• [Provided information]:

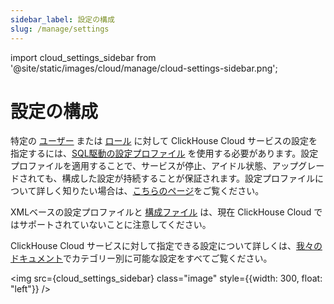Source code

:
 ```yaml
---
sidebar_label: 設定の構成
slug: /manage/settings
---
```


import cloud_settings_sidebar from '@site/static/images/cloud/manage/cloud-settings-sidebar.png';


# 設定の構成

特定の [ユーザー](/operations/access-rights#user-account-management) または [ロール](/operations/access-rights#role-management) に対して ClickHouse Cloud サービスの設定を指定するには、[SQL駆動の設定プロファイル](/operations/access-rights#settings-profiles-management) を使用する必要があります。設定プロファイルを適用することで、サービスが停止、アイドル状態、アップグレードされても、構成した設定が持続することが保証されます。設定プロファイルについて詳しく知りたい場合は、[こちらのページ](/operations/settings/settings-profiles.md)をご覧ください。

XMLベースの設定プロファイルと [構成ファイル](/operations/configuration-files.md) は、現在 ClickHouse Cloud ではサポートされていないことに注意してください。

ClickHouse Cloud サービスに対して指定できる設定について詳しくは、[我々のドキュメント](/operations/settings)でカテゴリー別に可能な設定をすべてご覧ください。

<img src={cloud_settings_sidebar} class="image" style={{width: 300, float: "left"}} />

• [Problem]:
The reply should hold only the lines running from the top of the records to the line containing "ClickHouse Cloud ではサポートされていないことに注意してください。", both included, copied exactly with no pictures.

• [Answer to the exercise]:
Source code

:
 ```yaml
---
sidebar_label: 設定の構成
slug: /manage/settings
---
```


import cloud_settings_sidebar from '@site/static/images/cloud/manage/cloud-settings-sidebar.png';


# 設定の構成

特定の [ユーザー](/operations/access-rights#user-account-management) または [ロール](/operations/access-rights#role-management) に対して ClickHouse Cloud サービスの設定を指定するには、[SQL駆動の設定プロファイル](/operations/access-rights#settings-profiles-management) を使用する必要があります。設定プロファイルを適用することで、サービスが停止、アイドル状態、アップグレードされても、構成した設定が持続することが保証されます。設定プロファイルについて詳しく知りたい場合は、[こちらのページ](/operations/settings/settings-profiles.md)をご覧ください。

XMLベースの設定プロファイルと [構成ファイル](/operations/configuration-files.md) は、現在 ClickHouse Cloud ではサポートされていないことに注意してください。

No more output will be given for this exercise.